Quote Originally Posted by Shananigans View Post
I'm asking this in all honesty...do you ever feel like you deserve better/sell yourself short? You seem like a well-educated, attractive person...don't you kind of want something a little more substantial? Or, do you just kind of feel that the guy that is into you for having read "what you are" is all that you can hope for?
Well this can get kind of deep but I'll try and skim across the surface. The truth is that I am an incurable flirt, but alas if I don't feel the tingle, I won't be in the mood to mingle. I don't want to say I'm all talk cuz I have indeed seen a cockatoo, but I am much pickier than I probably let on. I haven't had sex in quite awhile and last time I did, it was with the only guy I was seeing all last year. Keep in mind that I came out as gay back in 06 and considered myself bi for years before that, so attention from men is nothing new to me. Being with a guy doesn't make me feel anything but sexy. I don't need them to validate my femininity or whatever and I certainly don't need to be cross dressed before I can be with one. Having said that, I still flirt and dance with men and women, because that's just plain fun.
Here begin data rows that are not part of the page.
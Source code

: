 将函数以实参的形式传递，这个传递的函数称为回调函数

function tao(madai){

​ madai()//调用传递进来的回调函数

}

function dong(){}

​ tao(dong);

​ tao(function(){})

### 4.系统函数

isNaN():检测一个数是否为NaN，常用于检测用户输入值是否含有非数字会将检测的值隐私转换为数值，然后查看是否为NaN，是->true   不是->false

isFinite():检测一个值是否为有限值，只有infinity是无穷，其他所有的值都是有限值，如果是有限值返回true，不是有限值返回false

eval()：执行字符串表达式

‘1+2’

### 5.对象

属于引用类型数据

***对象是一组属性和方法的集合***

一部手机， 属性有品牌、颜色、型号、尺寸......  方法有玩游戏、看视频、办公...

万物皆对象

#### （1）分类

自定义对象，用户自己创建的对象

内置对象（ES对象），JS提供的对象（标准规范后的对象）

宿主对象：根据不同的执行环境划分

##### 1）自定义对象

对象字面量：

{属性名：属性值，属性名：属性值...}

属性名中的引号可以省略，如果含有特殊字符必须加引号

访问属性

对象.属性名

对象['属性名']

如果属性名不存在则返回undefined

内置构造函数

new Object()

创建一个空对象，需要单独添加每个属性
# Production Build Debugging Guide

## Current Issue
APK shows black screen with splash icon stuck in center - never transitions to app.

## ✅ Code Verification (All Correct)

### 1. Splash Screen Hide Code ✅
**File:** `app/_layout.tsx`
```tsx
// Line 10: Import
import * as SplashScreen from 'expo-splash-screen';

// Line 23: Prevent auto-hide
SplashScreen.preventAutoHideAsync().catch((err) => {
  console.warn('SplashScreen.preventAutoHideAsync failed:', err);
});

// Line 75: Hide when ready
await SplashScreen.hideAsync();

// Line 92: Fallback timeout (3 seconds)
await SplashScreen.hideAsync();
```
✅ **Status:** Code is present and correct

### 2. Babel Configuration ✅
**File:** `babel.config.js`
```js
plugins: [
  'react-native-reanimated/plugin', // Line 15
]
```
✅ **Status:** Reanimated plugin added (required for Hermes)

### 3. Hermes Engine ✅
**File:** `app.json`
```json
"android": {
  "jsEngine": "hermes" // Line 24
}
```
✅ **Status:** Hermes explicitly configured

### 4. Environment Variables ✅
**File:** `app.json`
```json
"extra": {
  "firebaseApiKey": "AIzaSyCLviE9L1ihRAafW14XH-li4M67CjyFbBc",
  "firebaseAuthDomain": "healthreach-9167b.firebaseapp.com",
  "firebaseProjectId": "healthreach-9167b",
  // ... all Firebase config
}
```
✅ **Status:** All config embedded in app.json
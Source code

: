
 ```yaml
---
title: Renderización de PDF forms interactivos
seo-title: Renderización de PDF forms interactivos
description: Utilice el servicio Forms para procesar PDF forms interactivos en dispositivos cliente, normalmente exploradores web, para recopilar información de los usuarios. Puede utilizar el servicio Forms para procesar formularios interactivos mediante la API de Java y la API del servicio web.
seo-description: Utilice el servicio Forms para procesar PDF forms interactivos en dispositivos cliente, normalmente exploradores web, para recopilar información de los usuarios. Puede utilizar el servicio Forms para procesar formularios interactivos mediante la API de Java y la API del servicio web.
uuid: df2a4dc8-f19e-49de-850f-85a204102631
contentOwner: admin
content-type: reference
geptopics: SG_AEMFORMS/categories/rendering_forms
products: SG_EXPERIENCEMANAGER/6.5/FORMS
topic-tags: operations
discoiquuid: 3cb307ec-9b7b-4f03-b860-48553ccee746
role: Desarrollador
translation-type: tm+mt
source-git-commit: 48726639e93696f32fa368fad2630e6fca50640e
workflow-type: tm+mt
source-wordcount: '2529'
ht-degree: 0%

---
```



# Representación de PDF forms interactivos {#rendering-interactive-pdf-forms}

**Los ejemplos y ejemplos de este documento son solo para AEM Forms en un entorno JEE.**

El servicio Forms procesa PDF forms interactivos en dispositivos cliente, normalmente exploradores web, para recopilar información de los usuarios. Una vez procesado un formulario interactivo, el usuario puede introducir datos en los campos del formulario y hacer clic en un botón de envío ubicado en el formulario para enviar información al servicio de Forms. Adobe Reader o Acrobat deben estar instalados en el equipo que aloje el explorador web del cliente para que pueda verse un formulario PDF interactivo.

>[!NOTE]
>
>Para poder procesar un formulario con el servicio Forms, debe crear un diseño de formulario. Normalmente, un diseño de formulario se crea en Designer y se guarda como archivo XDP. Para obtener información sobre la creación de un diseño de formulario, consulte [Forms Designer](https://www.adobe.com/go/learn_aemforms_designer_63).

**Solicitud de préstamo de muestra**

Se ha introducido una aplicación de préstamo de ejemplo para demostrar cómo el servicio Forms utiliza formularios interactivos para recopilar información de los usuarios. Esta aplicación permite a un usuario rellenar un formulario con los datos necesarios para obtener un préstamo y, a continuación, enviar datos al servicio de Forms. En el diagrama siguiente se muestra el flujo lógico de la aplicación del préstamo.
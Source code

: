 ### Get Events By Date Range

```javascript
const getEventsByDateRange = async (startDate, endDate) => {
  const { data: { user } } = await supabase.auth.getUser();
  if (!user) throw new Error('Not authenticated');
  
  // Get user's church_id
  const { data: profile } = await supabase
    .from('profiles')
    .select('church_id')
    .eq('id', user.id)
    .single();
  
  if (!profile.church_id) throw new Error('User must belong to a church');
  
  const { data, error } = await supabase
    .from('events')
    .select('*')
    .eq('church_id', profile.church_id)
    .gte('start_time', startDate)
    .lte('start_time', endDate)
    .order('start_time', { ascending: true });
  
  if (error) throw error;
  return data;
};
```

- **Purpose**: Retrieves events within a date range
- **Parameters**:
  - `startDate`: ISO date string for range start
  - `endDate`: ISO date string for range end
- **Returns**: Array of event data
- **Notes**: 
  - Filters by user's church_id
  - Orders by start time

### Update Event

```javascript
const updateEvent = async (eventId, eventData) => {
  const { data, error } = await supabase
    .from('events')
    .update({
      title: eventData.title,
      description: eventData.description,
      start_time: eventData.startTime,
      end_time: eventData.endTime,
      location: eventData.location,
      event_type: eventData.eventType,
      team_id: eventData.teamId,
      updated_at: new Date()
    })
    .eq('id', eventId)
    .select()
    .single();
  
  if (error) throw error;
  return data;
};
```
Do I want more? Why yes absolutely, but as long as my face looks the way it does my relationship options are limited. I'm transitioning because I don't identify as a gay man. I am attracted to big alpha straight dudes. I yearn for the day when I can meet and have a conversation with a guy who might like me without having any idea that I used to look like a dude. I literally hate looking like a cross dresser which is exactly what I look like right now, which is why I rarely do it anymore. I went out with a really sweet guy last night and though he identifies as gay, he seemed to be really into me. So you never know, but yes I think you may be reading a little too deeply. I'm mostly playing counterpoint to the prevailing puritanism on the board.